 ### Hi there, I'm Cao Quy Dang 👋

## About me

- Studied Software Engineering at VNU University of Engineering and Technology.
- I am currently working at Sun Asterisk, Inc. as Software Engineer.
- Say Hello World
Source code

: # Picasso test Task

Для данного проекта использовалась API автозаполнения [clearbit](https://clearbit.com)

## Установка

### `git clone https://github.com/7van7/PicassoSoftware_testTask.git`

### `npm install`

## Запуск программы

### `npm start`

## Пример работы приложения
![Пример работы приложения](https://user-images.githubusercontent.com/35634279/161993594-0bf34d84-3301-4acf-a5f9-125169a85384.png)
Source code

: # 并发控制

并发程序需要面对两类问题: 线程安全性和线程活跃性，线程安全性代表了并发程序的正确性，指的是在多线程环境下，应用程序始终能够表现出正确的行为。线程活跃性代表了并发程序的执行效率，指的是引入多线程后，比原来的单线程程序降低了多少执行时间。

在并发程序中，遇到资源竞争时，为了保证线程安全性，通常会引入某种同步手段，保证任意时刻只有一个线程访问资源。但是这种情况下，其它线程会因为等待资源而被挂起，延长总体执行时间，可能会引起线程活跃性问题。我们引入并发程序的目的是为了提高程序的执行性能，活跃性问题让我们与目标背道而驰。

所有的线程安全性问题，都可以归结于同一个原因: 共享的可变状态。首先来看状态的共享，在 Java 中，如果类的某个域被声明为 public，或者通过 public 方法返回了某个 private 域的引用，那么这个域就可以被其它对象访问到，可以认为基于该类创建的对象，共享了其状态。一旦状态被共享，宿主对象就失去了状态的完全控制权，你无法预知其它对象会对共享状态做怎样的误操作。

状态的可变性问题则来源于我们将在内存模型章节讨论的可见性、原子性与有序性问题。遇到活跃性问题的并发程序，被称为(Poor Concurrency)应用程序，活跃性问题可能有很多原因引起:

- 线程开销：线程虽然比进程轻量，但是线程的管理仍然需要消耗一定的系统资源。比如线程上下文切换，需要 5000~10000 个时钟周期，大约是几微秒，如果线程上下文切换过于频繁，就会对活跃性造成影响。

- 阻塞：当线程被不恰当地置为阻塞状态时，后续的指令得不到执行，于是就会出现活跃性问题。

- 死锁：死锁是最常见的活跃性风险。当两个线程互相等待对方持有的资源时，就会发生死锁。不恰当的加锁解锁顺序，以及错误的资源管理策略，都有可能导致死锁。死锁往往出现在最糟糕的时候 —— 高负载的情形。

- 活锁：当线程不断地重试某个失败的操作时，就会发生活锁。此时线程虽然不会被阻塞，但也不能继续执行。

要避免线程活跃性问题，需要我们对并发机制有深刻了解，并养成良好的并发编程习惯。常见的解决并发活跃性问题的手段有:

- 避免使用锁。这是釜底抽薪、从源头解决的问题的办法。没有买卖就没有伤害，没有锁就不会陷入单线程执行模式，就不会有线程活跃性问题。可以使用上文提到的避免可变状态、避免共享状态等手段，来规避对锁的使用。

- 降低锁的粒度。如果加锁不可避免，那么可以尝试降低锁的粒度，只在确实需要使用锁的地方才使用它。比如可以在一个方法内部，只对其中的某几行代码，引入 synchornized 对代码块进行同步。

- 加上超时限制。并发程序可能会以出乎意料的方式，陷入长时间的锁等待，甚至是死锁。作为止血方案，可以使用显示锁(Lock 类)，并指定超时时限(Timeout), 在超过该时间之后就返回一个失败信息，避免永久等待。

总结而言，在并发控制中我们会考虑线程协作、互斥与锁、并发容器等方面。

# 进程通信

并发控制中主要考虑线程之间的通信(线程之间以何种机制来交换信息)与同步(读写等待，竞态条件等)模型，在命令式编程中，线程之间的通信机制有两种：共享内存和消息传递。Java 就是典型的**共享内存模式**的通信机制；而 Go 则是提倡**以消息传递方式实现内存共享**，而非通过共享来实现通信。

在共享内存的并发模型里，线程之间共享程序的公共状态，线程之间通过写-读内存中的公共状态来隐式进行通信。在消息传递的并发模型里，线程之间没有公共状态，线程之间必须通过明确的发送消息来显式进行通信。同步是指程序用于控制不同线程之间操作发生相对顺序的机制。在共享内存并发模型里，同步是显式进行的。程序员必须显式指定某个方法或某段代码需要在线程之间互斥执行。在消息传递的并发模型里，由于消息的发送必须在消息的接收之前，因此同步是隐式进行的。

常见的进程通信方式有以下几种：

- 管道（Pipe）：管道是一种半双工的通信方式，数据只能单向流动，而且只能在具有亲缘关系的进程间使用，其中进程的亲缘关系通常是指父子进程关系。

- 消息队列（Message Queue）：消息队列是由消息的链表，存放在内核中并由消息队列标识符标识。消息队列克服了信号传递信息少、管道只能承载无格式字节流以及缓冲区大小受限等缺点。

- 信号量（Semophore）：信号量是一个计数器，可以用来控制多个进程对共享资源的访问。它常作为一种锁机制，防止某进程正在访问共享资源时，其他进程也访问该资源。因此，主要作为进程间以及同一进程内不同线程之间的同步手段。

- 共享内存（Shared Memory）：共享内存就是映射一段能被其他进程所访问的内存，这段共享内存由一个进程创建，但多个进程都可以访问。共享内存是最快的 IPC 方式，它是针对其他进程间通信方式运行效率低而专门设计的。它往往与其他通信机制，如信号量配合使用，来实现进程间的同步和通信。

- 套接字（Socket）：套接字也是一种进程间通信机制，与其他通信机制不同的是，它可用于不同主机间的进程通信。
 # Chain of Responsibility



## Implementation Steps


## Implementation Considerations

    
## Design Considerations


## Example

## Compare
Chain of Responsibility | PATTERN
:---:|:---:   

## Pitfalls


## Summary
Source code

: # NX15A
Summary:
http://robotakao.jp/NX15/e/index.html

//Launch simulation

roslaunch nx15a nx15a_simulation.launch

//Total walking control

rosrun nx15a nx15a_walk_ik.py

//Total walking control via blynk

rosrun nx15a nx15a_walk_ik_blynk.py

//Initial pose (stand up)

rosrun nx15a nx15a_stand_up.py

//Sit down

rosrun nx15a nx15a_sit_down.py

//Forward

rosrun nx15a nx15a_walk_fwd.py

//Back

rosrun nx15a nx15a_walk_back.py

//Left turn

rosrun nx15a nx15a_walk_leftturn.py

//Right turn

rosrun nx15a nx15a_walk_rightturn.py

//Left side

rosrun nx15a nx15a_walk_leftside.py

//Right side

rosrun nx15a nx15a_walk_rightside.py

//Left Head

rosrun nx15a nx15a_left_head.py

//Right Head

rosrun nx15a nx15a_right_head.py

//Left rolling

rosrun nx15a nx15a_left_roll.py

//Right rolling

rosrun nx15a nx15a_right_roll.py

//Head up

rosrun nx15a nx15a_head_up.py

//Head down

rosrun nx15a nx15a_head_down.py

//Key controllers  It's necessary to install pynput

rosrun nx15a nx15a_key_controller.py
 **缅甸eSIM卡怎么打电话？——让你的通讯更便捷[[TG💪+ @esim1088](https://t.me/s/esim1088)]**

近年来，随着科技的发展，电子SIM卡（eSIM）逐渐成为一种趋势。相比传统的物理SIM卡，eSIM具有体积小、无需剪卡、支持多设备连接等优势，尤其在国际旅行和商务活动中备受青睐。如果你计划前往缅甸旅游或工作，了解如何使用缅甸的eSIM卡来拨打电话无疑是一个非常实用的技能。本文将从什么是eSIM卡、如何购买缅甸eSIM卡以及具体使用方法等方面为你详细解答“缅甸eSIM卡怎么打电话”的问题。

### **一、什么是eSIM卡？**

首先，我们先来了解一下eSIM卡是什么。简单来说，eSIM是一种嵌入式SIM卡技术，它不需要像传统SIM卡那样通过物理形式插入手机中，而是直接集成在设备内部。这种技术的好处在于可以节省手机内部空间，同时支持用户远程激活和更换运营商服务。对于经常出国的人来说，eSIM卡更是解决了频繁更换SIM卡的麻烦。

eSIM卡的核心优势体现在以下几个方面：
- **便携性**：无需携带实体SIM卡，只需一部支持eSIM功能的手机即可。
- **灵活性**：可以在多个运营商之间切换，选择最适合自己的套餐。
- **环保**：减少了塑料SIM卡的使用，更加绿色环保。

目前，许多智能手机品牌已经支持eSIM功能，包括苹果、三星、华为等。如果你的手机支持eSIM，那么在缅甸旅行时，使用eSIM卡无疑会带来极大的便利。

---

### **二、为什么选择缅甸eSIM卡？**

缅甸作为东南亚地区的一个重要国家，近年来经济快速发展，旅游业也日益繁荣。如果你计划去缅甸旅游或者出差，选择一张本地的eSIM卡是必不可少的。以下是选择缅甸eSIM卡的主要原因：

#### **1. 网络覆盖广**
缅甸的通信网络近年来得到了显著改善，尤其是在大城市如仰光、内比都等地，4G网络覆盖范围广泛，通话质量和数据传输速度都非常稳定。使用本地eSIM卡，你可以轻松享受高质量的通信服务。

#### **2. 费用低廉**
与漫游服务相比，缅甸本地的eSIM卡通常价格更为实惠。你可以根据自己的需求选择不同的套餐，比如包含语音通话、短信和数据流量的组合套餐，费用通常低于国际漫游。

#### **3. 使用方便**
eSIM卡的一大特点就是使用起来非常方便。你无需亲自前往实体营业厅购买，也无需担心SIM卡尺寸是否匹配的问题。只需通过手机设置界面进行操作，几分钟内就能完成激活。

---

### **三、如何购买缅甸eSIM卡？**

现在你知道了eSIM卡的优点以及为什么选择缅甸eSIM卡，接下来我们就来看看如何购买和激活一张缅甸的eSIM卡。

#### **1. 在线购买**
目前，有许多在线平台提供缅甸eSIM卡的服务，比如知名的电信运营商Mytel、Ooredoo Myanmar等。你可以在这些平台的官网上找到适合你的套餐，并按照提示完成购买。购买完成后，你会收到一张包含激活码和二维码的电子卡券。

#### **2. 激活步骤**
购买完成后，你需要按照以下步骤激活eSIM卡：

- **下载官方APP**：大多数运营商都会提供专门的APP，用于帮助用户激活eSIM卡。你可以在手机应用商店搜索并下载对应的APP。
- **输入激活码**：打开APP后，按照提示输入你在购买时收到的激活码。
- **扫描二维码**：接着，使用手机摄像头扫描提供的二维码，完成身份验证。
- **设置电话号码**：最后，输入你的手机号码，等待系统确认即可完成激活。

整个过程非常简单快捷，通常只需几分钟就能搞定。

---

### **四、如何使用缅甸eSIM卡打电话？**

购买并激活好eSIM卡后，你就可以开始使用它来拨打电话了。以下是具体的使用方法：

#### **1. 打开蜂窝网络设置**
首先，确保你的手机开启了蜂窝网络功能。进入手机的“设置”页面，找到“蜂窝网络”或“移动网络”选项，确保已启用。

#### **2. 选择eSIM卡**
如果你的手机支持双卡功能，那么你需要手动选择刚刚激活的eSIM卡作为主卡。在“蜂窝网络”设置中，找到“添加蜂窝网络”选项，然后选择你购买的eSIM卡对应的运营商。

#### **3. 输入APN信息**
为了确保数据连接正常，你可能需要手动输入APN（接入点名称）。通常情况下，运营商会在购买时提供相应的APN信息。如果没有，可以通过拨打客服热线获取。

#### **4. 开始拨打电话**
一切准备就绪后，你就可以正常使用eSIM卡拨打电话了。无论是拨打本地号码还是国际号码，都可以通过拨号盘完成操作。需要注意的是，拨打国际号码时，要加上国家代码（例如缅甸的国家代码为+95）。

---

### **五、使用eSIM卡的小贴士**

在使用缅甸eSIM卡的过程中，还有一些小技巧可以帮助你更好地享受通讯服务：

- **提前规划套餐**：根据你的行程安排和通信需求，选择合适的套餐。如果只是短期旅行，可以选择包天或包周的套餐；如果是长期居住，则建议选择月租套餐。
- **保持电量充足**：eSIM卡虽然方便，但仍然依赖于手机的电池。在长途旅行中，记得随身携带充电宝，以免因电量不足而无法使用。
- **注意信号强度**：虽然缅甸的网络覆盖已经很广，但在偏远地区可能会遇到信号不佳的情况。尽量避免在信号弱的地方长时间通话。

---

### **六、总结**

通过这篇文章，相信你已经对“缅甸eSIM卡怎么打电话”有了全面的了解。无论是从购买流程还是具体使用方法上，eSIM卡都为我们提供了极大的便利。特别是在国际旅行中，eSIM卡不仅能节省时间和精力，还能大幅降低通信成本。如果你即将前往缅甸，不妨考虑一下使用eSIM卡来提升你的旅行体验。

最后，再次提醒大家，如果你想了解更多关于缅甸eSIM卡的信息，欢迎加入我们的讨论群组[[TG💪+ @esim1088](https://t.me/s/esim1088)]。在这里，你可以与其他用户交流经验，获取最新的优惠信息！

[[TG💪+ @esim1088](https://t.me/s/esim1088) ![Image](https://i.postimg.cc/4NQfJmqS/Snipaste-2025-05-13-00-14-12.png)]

* **Exercise description**: Word for word, restate the data above from its first line down to and including the line with "Picasso test Task".

* **Exercise response**:
 ### Hi there, I'm Cao Quy Dang 👋

## About me

- Studied Software Engineering at VNU University of Engineering and Technology.
- I am currently working at Sun Asterisk, Inc. as Software Engineer.
- Say Hello World
Source code

: # Picasso test Task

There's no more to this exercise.